Se o homem crê nos fundamentos ideológicos que são crença
absoluta em Deus, não relacionado com associados nem
mediadores, nos anjos, nos mensageiros, nos livros Sagrados,
na outra vida, no destino, e pronuncia os dois testemunhos
de fé, pratica as orações prescritas, jejua durante o mês de
Ramadan, paga o Zakat de seu dinheiro, peregrina uma vez na
vida se puder, e se priva daquilo em que há acordo sobre sua
ilicitude, será um muçulmano crente. Porém o fruto de sua
crença não se manifestará nele nem sentirá sua doçura;
tampouco será um muçulmano completo até que adote em sua
vida a conduta de um muçulmano crente.
O mensageiro de Deus resumiu esta forma de conduta em uma só
frase, com as mais eloquentes das palavras que os homens
tenham pronunciado.
Estas palavras reunem o bem absoluto, desta e de outra vida
e são: Que o muçulamano tenha presente em sua memória que em
todo o momento, esteja e pé ou sentado, só ou acompanhado,
na seriedade ou na frivolidade, e em todas as
circunstâncias, que Deus o vê e observa; então assim não O
desobedecerá, e não teme e nem desespera pois sabe que Deus
está com ele; não sente a solidào nem a necessidade de nada,
um vez que pede e roga a Deus.
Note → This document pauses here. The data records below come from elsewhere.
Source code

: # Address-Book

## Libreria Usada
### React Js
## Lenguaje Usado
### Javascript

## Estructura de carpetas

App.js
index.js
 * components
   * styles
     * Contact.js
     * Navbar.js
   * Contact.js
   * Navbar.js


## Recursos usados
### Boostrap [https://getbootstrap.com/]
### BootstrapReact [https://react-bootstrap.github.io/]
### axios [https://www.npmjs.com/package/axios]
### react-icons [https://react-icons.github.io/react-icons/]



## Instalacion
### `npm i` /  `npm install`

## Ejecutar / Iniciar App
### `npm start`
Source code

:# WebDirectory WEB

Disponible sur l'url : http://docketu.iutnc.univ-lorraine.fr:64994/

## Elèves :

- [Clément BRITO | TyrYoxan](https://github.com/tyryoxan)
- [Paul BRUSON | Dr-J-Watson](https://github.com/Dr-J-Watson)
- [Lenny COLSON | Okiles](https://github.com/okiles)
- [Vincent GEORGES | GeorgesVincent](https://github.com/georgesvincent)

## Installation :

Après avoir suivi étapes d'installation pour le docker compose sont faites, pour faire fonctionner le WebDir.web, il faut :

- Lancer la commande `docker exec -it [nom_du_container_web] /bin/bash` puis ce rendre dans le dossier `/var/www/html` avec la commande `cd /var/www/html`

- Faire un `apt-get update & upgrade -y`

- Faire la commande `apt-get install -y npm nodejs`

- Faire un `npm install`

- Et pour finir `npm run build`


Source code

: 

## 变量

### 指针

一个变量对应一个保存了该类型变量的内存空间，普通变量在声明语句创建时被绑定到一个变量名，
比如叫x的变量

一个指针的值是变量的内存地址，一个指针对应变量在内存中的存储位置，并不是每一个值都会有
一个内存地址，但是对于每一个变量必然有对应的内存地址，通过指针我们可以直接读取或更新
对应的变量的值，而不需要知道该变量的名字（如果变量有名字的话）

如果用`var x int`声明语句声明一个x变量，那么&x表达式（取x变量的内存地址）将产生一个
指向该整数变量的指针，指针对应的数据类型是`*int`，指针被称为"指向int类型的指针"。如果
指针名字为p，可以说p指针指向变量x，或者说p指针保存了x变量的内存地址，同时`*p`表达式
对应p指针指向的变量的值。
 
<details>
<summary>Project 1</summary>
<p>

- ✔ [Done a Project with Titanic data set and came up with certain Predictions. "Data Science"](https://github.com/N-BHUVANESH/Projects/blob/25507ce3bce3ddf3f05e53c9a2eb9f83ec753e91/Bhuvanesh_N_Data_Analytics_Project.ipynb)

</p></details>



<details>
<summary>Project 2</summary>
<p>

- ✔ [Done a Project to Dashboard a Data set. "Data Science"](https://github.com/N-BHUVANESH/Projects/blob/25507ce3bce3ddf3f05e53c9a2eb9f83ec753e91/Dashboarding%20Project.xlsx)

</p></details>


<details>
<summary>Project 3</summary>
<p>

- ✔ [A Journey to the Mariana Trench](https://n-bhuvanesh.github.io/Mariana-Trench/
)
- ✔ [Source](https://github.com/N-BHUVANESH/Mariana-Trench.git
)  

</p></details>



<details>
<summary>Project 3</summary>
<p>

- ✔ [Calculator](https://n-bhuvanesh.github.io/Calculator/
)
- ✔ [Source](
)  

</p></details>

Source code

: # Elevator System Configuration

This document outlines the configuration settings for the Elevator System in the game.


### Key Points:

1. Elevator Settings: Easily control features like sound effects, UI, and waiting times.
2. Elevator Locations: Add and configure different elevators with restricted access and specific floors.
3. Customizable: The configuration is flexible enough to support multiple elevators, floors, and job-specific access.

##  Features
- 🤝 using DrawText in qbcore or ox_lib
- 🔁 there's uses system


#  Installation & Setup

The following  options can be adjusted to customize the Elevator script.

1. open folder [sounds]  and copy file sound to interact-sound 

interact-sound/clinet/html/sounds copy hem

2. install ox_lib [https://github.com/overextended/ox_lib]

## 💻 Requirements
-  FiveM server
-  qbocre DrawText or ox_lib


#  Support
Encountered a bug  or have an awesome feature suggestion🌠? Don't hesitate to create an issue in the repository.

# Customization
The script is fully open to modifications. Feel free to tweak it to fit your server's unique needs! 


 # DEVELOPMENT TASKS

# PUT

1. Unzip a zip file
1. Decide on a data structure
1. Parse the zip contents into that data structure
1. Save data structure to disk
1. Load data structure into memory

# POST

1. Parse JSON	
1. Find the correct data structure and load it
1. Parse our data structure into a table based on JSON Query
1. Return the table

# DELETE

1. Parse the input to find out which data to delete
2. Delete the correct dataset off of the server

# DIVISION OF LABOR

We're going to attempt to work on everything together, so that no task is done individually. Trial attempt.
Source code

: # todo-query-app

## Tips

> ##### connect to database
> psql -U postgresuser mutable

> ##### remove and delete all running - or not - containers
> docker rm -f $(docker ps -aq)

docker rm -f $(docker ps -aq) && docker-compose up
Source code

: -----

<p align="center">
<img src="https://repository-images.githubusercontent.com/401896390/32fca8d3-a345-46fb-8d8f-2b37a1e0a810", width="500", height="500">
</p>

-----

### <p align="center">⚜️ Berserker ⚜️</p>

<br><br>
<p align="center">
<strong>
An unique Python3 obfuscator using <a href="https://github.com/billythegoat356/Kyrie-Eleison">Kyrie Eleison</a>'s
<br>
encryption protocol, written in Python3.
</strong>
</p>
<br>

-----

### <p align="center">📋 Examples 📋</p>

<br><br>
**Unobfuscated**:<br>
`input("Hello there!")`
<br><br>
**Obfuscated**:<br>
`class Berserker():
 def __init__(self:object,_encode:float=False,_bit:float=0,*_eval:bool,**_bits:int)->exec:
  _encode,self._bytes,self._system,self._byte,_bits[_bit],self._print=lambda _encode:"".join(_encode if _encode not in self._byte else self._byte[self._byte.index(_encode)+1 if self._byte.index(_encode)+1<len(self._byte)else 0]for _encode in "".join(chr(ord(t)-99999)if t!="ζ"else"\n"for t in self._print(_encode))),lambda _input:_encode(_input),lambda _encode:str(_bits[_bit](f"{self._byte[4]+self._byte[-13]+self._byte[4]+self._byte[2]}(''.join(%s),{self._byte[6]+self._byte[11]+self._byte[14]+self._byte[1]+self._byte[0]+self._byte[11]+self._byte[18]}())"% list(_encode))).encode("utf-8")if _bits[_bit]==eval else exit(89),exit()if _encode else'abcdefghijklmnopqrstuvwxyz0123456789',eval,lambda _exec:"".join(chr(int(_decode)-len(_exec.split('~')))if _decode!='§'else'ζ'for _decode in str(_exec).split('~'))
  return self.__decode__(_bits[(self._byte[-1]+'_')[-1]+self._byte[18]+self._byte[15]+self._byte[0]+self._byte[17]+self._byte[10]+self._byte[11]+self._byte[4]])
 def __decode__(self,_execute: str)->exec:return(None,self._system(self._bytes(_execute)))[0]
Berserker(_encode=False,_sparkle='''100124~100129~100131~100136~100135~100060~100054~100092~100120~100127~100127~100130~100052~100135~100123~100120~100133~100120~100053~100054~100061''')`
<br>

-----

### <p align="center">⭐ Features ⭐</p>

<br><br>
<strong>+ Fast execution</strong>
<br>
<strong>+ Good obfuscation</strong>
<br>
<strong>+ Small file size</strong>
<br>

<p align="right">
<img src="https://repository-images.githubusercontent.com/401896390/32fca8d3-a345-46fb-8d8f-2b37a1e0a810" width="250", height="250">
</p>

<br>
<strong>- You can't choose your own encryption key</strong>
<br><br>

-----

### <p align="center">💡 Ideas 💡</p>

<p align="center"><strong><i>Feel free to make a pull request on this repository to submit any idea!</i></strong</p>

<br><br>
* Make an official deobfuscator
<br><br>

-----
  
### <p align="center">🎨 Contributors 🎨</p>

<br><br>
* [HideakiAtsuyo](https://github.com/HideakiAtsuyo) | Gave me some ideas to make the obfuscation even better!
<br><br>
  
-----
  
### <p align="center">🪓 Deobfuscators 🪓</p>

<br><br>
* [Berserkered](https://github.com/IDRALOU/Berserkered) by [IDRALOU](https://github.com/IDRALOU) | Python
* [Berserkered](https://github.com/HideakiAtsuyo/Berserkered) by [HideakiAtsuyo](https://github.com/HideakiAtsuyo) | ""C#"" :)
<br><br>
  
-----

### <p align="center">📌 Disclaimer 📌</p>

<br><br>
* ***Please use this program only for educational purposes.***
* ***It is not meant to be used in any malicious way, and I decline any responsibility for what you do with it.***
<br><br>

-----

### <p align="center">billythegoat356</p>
Pois, ainda que desobedeça -
sua natureza é por si desobediente - retorna e se arrepende
e lhe será aceito o arrependimento.
Tudo que foi dito anteriormente está baseado nas palavras do
Profeta sobre o coneceito Ihsan:
"Adorarás a Deus como se O estivesses vendo, pois se não O
estiveres vendo, Ele estará te vendo".